Re: [RESEND PATCH] sched/fair: consider RT/IRQ pressure in select_idle_sibling

From: Peter Zijlstra
Date: Fri Feb 09 2018 - 07:35:57 EST


On Mon, Jan 29, 2018 at 07:39:15PM -0800, Joel Fernandes wrote:

> > @@ -6081,7 +6086,7 @@ static int select_idle_core(struct task_struct *p, struct sched_domain *sd, int
> >
> > for_each_cpu(cpu, cpu_smt_mask(core)) {
> > cpumask_clear_cpu(cpu, cpus);
> > - if (!idle_cpu(cpu))
> > + if (!idle_cpu(cpu) || !full_capacity(cpu))
> > idle = false;
> > }
>
> There's some difference in logic between select_idle_core and
> select_idle_cpu as far as the full_capacity stuff you're adding goes.
> In select_idle_core, if all CPUs are !full_capacity, you're returning
> -1. But in select_idle_cpu you're returning the best idle CPU that's
> the most cap among the !full_capacity ones. Why there is this
> different in logic?
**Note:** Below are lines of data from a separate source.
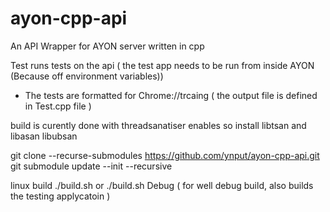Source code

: # ayon-cpp-api

An API Wrapper for AYON server written in cpp

Test runs tests on the api ( the test app needs to be run from inside AYON
(Because off environment variables))

- The tests are formatted for Chrome://trcaing ( the output file is defined in
  Test.cpp file )

build is curently done with threadsanatiser enables so install libtsan and
libasan libubsan


git clone --recurse-submodules https://github.com/ynput/ayon-cpp-api.git
git submodule update --init --recursive

linux build 
./build.sh 
or 
./build.sh Debug ( for well debug build, also builds the testing applycatoin ) 
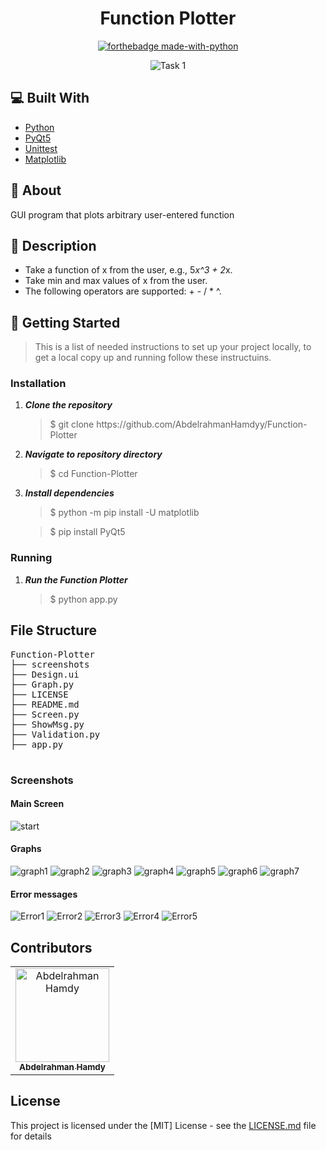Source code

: <div align="center">

# Function Plotter

</div>

<div align="center">

[![forthebadge made-with-python](http://ForTheBadge.com/images/badges/made-with-python.svg)](https://www.python.org/)

 <img src="https://github.com/abdelrahman0123/Function-Plotter/blob/main/screenshots/task1.jpg" alt="Task 1">
 
</div>

## 💻 Built With
 <ul>
  <li><a href="https://www.python.org/">Python</a></li>
  <li><a href="https://build-system.fman.io/pyqt5-tutorial">PyQt5</a></li>
  <li><a href="https://docs.python.org/3/library/unittest.html">Unittest</a></li>
  <li><a href="https://matplotlib.org/">Matplotlib</a></li>
 </ul>

## 📙 About

GUI program that plots arbitrary user-entered function 

## 📝 Description
* Take a function of x from the user, e.g., 5*x^3 + 2*x. 
* Take min and max values of x from the user. 
* The following operators are supported: + - / * ^.

## 🏁 Getting Started
<blockquote>
  <p>This is a list of needed instructions to set up your project locally, to get a local copy up and running follow these instructuins.
 </p>
</blockquote>
<h3 href="#installation">Installation</h3>
<ol>
  <li><strong><em>Clone the repository</em></strong>
    <blockquote>$ git clone https://github.com/AbdelrahmanHamdyy/Function-Plotter</blockquote>
  </li>
  <li> 
  <strong><em>Navigate to repository directory
</em></strong>
    <blockquote>$ cd Function-Plotter</blockquote>
  </li>
  <li> 
  <strong><em>Install dependencies
</em></strong>
    <blockquote>$ python -m pip install -U matplotlib</blockquote>
 <blockquote>$ pip install PyQt5</blockquote>
  </li>
</ol>
<h3 href="#Running">Running</h3>
<ol>
  <li><strong><em>Run the Function Plotter </em></strong>
       <blockquote>$ python app.py </blockquote>
  </li>
</blockquote>
  </li>
 
</ol>

<h2 href="#structure">File Structure</h2>
 <div> 
  <pre>
Function-Plotter
├── screenshots
├── Design.ui
├── Graph.py
├── LICENSE
├── README.md
├── Screen.py
├── ShowMsg.py
├── Validation.py
├── app.py
  </pre>
</div>

### Screenshots

#### Main Screen

![start](screenshots/1.jpeg)

#### Graphs

![graph1](screenshots/7.jpeg)
![graph2](screenshots/8.jpeg)
![graph3](screenshots/9.jpeg)
![graph4](screenshots/10.jpeg)
![graph5](screenshots/11.jpeg)
![graph6](screenshots/12.jpeg)
![graph7](screenshots/13.jpeg)


#### Error messages
![Error1](screenshots/2.jpeg)
![Error2](screenshots/3.jpeg)
![Error3](screenshots/4.jpeg)
![Error4](screenshots/5.jpeg)
![Error5](screenshots/6.jpeg)

## Contributors

<table>
<tr>
<td align="center">
<a href="https://github.com/AbdelrahmanHamdyy" target="_blank">
<img src="https://avatars.githubusercontent.com/u/67989900?v=4" width="150px;" alt="Abdelrahman Hamdy"/><br /><sub><b>Abdelrahman Hamdy</b></sub></a><br />
</td>
</tr>
 </table>

## License

This project is licensed under the [MIT] License - see the [LICENSE.md](LICENSE) file for details
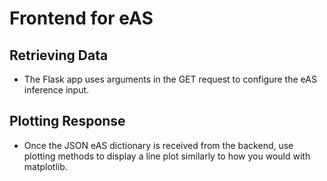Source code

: # Frontend for eAS

## Retrieving Data
- The Flask app uses arguments in the GET request to configure the eAS inference input.

## Plotting Response
- Once the JSON eAS dictionary is received from the backend, use plotting methods to display a line plot similarly to how you would with matplotlib.
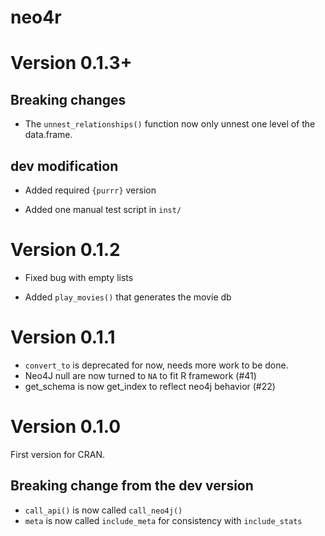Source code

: # neo4r

# Version 0.1.3+

## Breaking changes

+ The `unnest_relationships()` function now only unnest one level of the data.frame.

## dev modification

+ Added required `{purrr}` version

+ Added one manual test script in `inst/`


# Version 0.1.2

+ Fixed bug with empty lists

+ Added `play_movies()` that generates the movie db

# Version 0.1.1

+ `convert_to` is deprecated for now, needs more work to be done. 
+ Neo4J null are now turned to `NA` to fit R framework (#41)
+ get_schema is now get_index to reflect neo4j behavior (#22)

# Version 0.1.0

First version for CRAN.

## Breaking change from the dev version 

+ `call_api()` is now called `call_neo4j()`
+ `meta` is now called `include_meta` for consistency with `include_stats`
Did I miss something?

select_idle_core() wants to find a whole core that's idle, the way he
changed it we'll not consider a core idle if one (or more) of the
siblings have a heavy IRQ load.

select_idle_cpu() just wants an idle (logical) CPU, and here it looks
for

> >
> > @@ -6102,7 +6107,8 @@ static int select_idle_core(struct task_struct *p, struct sched_domain *sd, int
> > */
> > static int select_idle_smt(struct task_struct *p, struct sched_domain *sd, int target)
> > {
> > - int cpu;
> > + int cpu, rcpu = -1;
> > + unsigned long max_cap = 0;
> >
> > if (!static_branch_likely(&sched_smt_present))
> > return -1;
> > @@ -6110,11 +6116,13 @@ static int select_idle_smt(struct task_struct *p, struct sched_domain *sd, int t
> > for_each_cpu(cpu, cpu_smt_mask(target)) {
> > if (!cpumask_test_cpu(cpu, &p->cpus_allowed))
> > continue;
> > - if (idle_cpu(cpu))
> > - return cpu;
> > + if (idle_cpu(cpu) && (capacity_of(cpu) > max_cap)) {
> > + max_cap = capacity_of(cpu);
> > + rcpu = cpu;
>
> At the SMT level, do you need to bother with choosing best capacity
> among threads? If RT is eating into one of the SMT thread's underlying
> capacity, it would eat into the other's. Wondering what's the benefit
> of doing this here.

Its about latency mostly I think; scheduling on the other sibling gets
you to run faster -- the core will interleave the SMT threads and you
don't get to suffer the interrupt load _as_bad_.

If people really cared about their RT workload, they would not allow
regular tasks on its siblings in any case.